Volvió a abrir el libro, aunque enseguida lo tuvo que ce­rrar apresuradamente porque la puerta del vagón se abrió y entró un hombre.

Iba vestido de forma elegante, con un traje de tweed de colores muy vivos y un llamativo alfiler en la corba­ta. Saludó a Sally quitándose el bombín, antes de sen­tarse frente a ella.

—Buenas tardes, señorita —dijo él.

—Buenas tardes.

Sally miró hacia el otro lado, al exterior de la ventana. No quería conversación y además había algo en la sonrisa afable de ese hombre que no le gustaba.

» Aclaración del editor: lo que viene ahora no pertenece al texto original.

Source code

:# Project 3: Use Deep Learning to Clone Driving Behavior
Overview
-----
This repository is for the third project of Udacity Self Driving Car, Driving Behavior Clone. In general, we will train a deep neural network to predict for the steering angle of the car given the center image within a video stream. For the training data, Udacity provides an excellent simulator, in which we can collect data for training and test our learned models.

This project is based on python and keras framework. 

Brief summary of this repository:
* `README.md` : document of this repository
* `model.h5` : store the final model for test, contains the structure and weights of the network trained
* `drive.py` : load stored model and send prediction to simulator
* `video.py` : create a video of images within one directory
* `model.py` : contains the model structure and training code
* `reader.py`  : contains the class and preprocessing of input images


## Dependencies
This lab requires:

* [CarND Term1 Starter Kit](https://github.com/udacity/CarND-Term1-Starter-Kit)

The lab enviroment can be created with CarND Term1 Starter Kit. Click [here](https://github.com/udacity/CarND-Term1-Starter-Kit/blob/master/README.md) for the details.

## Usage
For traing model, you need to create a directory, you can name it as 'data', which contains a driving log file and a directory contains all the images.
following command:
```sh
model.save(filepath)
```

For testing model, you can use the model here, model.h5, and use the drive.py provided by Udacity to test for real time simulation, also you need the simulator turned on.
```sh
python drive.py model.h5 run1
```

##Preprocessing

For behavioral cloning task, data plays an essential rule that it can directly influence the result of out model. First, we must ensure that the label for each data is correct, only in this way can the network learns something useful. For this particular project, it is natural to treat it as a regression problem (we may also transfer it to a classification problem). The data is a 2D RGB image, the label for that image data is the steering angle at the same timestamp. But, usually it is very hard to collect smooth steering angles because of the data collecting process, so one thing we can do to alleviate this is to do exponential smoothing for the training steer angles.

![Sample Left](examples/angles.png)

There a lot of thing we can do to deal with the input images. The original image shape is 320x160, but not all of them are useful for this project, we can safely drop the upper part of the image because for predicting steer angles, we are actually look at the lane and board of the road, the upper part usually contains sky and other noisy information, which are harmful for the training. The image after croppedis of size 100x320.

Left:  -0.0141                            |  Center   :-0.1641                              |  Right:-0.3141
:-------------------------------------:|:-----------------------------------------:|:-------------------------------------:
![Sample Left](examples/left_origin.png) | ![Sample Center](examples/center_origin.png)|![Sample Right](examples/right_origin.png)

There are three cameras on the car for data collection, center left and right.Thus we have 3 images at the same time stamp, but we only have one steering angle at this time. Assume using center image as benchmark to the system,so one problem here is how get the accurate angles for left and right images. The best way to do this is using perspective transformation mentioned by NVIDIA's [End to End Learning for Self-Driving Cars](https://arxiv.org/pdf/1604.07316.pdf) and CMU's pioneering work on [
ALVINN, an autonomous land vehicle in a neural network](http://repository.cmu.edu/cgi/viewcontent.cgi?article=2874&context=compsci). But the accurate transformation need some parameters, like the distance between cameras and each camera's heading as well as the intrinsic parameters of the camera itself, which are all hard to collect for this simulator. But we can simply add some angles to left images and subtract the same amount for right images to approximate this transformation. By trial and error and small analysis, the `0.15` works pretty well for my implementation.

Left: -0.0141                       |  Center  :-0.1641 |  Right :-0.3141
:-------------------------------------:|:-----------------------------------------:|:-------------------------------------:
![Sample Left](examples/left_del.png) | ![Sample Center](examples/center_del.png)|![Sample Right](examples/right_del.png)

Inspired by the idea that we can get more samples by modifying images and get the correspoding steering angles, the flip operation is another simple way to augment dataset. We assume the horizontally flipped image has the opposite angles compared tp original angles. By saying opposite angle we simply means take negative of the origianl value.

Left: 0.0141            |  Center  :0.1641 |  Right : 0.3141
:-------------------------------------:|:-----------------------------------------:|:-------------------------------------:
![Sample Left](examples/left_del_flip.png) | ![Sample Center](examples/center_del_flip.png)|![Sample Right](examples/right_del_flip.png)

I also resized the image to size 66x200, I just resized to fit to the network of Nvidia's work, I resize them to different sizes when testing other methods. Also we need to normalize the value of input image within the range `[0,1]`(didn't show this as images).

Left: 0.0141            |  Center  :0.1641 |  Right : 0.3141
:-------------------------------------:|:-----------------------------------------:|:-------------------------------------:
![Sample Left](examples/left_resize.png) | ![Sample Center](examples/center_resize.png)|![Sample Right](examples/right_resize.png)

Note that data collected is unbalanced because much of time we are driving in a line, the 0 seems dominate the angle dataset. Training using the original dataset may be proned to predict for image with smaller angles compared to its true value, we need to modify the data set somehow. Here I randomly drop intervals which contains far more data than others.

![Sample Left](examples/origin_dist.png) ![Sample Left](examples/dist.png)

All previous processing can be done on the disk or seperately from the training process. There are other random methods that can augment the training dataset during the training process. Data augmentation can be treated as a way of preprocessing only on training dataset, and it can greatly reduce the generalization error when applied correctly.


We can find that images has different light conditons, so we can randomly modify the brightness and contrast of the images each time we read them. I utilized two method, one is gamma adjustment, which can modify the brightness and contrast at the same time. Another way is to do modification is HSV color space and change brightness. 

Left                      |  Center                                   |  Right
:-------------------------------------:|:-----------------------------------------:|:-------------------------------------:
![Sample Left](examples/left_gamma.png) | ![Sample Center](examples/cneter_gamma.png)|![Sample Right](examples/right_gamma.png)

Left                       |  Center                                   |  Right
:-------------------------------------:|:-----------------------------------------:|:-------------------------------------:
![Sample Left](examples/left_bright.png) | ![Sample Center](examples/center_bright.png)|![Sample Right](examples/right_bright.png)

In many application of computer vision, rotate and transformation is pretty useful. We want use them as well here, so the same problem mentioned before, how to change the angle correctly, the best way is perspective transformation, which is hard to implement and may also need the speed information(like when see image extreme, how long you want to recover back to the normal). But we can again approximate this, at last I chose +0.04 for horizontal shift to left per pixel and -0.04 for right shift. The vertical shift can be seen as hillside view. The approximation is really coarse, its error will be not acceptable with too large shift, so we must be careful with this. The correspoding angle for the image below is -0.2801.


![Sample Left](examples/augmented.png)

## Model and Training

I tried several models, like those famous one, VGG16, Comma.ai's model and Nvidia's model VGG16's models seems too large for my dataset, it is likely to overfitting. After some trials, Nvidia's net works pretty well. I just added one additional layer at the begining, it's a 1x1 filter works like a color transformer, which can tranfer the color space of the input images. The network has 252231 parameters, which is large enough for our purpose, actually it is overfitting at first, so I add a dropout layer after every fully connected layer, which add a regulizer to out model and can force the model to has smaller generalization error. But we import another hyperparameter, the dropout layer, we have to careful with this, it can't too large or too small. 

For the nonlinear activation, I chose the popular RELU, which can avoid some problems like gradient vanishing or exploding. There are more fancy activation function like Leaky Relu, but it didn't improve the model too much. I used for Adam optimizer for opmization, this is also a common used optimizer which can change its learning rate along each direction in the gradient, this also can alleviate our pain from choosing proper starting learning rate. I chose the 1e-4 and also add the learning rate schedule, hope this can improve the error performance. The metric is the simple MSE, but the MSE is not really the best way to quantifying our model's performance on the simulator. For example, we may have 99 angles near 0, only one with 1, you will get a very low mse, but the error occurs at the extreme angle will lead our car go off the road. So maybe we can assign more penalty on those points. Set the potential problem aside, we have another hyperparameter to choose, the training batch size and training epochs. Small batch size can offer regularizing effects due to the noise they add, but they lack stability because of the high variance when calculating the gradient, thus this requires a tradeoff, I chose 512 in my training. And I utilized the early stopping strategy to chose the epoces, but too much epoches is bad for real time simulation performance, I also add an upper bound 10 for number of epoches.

Las chicas de la clase de Sally no solían viajar solas; eso era algo extraño e invitaba a malas interpretaciones.

El tren salió de la estación y el hombre sacó un paquete de sándwiches y empezó a comer, sin fijarse más en la chica.

Ella permaneció sentada, mirando fijamente las maris­mas, la ciudad en la lejanía, los mástiles de los barcos en el puerto y los astilleros más abajo, a la derecha.

El tiempo pasó.

Finalmente el tren entró en la estación del Puente de Londres, bajo un techo de cristal, obscuro por el humo ad­herido, y el sonido de la locomotora fue variando mientras echaba vapor y emitía fuertes silbidos, que resonaban jun­to con los gritos de los mozos de estación y el ruido metá­lico del traqueteo de los vagones.

Sally se incorporó y se frotó los ojos. Se había quedado dormida.

La puerta del compartimiento estaba abierta. El hombre se había ido y tenía el diario. Se lo había robado y había desaparecido.